Открывала конференцию секция «Границы, территории, пространства: постановка проблемы, терминология и классификация», где была структурирована проблематика исследований о границах. М. В. Дмитриев проанализировал динамику модификаций западных границ «польского мира» в истории Центральной Европы в XIII–XIX вв3., а А. А. Улунян предложил обратить внимание на основные концепты пространственно-политического облика Балкан в конце XX – начале XXI в .4
Во второй секции «Мерцание границ: пограничные споры и противоречия во внешней политике стран Центральной и Юго-Восточной Европы» первым выступил А. П. Сальков с докладом о словацко-венгерских территориальных противоречиях в марте – сентябре 1939 г.5
Тему приграничных споров продолжила Т. А. Покивайлова, которая рассмотрела изменения западных границ Румынии по итогам Венских арбитражей 1940 г. Она отметила, что в течение двух десятилетий межвоенного периода в Венгрии нарастали ревизионистские, реваншистские тенденции, стремление пересмотреть условия Трианонского мирного договора и возвратиться к прежним границам, что сближало ее с гитлеровской Германией. На отошедших к Венгрии по Венскому арбитражу землях начались массовые гонения на румын. Румынская газета «Universul» писала 10 октября 1940 г. о том, что в Северной Трансильвании было убито 300 румын, конфисковано имущества у румынских граждан на два миллиарда лей, 50 тысяч крестьян было согнано с земли, две тысячи чиновников остались без работы. Недовольство Венским арбитражем и потерей части Трансильвании охватило всю страну. Массовые демонстрации прошли в Бухаресте, Брашове, Клуже с лозунгами против Венского арбитража и против короля Кароля II и румынского правительства, принявших условия Венского арбитража. Демонстранты выступали также против политики Германии и Италии, под диктовку которых был проведен Второй венский арбитраж, и Румыния лишилась части Трансильвании. На волне этого недовольства генерал Ион Антонеску организовал государственный переворот. Кароль II был свергнут, и на престол вошел его сын, наследный принц Михай I.

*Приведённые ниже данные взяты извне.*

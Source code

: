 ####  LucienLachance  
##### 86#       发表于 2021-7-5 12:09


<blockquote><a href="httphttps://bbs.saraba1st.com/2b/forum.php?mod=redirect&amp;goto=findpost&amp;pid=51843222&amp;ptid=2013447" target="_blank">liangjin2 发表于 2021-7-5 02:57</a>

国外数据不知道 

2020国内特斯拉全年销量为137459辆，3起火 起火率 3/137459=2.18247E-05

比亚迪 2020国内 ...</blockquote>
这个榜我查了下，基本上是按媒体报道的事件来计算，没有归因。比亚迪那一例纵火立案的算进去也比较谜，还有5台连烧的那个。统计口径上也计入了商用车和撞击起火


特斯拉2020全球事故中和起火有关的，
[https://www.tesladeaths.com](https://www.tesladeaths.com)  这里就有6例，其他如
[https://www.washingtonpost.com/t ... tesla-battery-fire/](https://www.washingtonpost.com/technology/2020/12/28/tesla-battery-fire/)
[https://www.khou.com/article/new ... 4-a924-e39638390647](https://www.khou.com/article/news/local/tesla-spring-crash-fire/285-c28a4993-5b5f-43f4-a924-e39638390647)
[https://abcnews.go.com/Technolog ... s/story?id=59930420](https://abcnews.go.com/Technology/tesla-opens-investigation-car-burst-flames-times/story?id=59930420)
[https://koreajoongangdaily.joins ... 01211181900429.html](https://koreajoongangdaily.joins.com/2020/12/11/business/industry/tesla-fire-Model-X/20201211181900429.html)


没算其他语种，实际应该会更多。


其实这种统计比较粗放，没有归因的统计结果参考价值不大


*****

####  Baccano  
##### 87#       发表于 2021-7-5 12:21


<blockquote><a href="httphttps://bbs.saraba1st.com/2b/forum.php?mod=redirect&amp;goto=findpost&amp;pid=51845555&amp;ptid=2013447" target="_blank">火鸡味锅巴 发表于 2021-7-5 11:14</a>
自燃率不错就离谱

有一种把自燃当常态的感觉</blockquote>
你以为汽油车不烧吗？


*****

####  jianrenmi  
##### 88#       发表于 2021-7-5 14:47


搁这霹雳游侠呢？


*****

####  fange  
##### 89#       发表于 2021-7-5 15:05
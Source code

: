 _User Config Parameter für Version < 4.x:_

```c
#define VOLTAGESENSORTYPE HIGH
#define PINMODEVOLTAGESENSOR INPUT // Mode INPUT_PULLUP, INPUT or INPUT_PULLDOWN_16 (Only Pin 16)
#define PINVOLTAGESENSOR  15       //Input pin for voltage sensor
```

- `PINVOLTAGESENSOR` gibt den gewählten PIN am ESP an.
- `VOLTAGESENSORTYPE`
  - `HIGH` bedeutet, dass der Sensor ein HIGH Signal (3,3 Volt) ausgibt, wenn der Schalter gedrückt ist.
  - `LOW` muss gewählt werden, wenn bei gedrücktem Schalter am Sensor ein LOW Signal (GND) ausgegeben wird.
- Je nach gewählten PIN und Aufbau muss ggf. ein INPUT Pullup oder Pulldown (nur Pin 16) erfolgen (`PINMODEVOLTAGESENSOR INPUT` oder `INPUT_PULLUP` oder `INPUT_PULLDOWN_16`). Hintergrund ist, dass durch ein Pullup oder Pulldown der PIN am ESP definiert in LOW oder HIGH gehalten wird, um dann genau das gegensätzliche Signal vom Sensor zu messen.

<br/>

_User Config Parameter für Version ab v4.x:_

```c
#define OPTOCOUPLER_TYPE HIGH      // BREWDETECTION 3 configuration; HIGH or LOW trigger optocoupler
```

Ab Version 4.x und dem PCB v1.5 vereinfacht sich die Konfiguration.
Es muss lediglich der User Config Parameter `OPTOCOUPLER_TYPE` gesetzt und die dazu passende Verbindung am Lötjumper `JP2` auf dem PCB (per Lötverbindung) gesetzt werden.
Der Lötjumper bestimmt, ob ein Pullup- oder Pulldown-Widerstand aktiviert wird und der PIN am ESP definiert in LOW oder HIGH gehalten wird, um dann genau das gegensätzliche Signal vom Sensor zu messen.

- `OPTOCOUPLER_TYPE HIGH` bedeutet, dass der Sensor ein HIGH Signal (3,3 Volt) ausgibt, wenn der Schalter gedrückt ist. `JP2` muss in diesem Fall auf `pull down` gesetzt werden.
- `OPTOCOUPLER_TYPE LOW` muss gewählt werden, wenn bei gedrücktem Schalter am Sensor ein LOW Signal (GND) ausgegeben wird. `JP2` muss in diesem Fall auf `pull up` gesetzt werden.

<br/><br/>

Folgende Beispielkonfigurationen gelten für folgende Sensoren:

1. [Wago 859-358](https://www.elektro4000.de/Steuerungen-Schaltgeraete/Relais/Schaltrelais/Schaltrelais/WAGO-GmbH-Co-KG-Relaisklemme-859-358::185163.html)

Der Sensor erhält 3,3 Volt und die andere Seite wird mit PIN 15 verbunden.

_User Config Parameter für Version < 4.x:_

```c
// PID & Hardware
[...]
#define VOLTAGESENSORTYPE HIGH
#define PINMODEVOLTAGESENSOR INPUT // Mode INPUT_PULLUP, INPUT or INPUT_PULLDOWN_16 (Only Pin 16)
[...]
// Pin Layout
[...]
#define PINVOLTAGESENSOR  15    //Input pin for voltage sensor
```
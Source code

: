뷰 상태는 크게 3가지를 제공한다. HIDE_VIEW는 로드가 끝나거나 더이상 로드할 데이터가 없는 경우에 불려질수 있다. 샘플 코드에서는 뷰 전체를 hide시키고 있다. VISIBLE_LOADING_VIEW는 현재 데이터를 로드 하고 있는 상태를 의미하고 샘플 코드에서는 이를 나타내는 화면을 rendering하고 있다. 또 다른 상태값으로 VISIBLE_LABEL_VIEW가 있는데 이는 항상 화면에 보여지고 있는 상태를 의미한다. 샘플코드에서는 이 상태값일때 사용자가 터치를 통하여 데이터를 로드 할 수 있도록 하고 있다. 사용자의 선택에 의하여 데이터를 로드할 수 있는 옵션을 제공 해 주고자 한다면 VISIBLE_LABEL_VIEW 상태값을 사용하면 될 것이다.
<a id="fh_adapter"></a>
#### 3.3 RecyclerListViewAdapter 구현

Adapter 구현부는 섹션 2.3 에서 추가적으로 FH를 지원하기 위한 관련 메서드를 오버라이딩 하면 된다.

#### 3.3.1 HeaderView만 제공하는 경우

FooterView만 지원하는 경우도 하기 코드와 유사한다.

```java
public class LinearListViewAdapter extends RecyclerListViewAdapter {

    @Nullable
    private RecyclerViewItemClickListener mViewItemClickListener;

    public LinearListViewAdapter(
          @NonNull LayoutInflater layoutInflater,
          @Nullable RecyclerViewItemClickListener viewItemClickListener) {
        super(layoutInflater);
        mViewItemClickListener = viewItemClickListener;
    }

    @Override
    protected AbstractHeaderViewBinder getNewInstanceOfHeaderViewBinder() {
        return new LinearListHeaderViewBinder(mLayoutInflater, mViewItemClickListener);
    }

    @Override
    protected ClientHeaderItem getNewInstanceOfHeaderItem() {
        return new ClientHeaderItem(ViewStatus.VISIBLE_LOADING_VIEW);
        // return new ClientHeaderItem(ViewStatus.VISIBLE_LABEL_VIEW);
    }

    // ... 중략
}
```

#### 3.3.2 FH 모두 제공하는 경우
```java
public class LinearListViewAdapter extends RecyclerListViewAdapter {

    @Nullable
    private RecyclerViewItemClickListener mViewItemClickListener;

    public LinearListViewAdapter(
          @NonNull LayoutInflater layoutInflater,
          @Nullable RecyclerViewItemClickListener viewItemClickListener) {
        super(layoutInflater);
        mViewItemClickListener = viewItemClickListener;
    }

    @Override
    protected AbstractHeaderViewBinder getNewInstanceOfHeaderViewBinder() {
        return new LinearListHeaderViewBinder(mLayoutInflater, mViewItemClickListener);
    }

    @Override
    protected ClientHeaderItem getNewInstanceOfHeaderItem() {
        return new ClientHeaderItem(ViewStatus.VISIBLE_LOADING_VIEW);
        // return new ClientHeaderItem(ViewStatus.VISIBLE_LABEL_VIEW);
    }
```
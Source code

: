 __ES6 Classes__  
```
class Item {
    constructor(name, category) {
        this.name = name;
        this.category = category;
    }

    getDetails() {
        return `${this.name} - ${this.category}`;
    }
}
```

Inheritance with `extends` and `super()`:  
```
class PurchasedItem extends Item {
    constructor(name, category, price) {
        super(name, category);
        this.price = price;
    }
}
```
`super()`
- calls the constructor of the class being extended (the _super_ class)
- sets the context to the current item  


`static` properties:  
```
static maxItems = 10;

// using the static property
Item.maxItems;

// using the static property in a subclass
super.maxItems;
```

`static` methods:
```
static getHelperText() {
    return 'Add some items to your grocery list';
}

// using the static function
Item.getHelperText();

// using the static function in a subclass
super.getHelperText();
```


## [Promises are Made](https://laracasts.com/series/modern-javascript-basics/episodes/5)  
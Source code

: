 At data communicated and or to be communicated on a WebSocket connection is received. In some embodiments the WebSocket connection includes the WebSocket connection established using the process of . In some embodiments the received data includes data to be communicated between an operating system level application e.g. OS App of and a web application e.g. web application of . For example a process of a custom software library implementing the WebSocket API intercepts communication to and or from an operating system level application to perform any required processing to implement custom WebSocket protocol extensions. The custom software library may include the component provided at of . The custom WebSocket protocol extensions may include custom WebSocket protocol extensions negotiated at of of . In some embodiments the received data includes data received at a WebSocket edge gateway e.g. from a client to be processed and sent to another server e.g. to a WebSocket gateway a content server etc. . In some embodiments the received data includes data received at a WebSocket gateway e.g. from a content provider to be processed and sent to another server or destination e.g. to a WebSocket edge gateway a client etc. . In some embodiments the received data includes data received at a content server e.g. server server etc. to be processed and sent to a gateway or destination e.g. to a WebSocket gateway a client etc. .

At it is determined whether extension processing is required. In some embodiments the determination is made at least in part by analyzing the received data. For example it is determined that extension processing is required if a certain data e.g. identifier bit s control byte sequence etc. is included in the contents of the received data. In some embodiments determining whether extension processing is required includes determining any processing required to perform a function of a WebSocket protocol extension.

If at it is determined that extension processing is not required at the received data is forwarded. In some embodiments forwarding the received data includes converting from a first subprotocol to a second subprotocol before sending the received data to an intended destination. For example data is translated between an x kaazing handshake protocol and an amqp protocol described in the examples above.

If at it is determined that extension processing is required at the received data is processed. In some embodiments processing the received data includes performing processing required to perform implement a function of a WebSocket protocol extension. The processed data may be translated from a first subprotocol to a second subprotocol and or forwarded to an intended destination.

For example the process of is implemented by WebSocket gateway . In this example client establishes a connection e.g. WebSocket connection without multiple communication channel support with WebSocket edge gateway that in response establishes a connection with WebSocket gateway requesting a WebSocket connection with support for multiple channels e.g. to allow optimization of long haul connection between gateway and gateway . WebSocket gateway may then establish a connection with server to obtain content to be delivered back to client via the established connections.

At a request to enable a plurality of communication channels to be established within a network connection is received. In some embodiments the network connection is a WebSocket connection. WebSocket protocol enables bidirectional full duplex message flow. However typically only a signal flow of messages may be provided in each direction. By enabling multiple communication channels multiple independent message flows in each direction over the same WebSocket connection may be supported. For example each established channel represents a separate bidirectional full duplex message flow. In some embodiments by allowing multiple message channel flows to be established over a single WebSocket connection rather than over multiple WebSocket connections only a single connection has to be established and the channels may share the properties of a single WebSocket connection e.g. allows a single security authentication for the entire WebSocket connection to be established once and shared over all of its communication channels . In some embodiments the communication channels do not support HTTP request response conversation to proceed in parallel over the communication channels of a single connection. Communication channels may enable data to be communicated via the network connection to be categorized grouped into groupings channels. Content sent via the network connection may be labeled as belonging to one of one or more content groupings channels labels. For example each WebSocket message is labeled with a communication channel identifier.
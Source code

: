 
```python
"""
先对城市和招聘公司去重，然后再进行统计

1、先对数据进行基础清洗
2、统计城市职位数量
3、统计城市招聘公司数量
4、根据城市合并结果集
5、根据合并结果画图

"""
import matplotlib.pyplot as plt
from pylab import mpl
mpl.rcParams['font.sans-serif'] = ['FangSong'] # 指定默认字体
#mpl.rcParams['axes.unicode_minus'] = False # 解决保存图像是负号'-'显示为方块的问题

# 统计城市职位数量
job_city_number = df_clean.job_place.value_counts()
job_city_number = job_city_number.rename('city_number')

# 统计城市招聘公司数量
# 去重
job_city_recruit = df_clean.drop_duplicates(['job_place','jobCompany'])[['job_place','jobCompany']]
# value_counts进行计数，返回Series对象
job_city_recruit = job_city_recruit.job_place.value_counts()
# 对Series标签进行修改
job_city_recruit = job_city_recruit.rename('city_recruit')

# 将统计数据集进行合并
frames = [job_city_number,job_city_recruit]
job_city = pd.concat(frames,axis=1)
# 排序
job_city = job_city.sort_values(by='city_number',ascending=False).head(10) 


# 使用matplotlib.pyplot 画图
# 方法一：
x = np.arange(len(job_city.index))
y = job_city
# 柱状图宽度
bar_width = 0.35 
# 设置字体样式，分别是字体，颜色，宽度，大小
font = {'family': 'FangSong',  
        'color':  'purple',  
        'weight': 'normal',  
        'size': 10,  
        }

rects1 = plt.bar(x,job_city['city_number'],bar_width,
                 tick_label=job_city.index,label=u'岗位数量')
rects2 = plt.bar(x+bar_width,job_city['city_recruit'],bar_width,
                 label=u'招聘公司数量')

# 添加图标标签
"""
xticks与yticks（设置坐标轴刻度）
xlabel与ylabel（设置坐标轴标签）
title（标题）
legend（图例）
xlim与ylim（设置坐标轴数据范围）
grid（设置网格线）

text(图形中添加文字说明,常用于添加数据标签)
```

Докладчица подчеркнула, что в результате Второго Венского арбитража в выигрыше осталась гитлеровская Германия, прочно привязавшая к себе как Венгрию, так и Румынию, поочередно обещая решить вопрос в отношении Трансильвании в пользу каждой из сторон, втянув их в войну против Советского Союза.
Выступление А. Ф. Носковой было посвящено польской тематике, а именно проблеме польских границ и власти на переговорах в Москве в августе и октябре 1944 г. После учреждения в Москве в июле 1944 г. ПКНО сформировались условия для переговоров о послевоенных границах Польши и о составе нового польского правительства. 3 августа Сталин принимал польского премьера Миколайчика, для которого приоритетом было восстановление довоенной границы с СССР. Для Сталина проблемой была не граница уже «за плечами» Красной Армии, а факт существования польского двоевластия. Он видел выход в объединении «люблинцев» (членов люблинского ПКНО) и «лондонцев» (членов польского правительства в Лондоне) и 5 августа убеждал в этом ведущих деятелей ПКНО. 6–7 августа состоялась встреча «поляков из Лондона с поляками из Люблина». Спорили по линии прохождения границы с СССР, но особенно обстоятельно и эмоционально о составе объединенного правительства, т. е. о характере новой власти. Никто не хотел уступать свое в нем «большинство».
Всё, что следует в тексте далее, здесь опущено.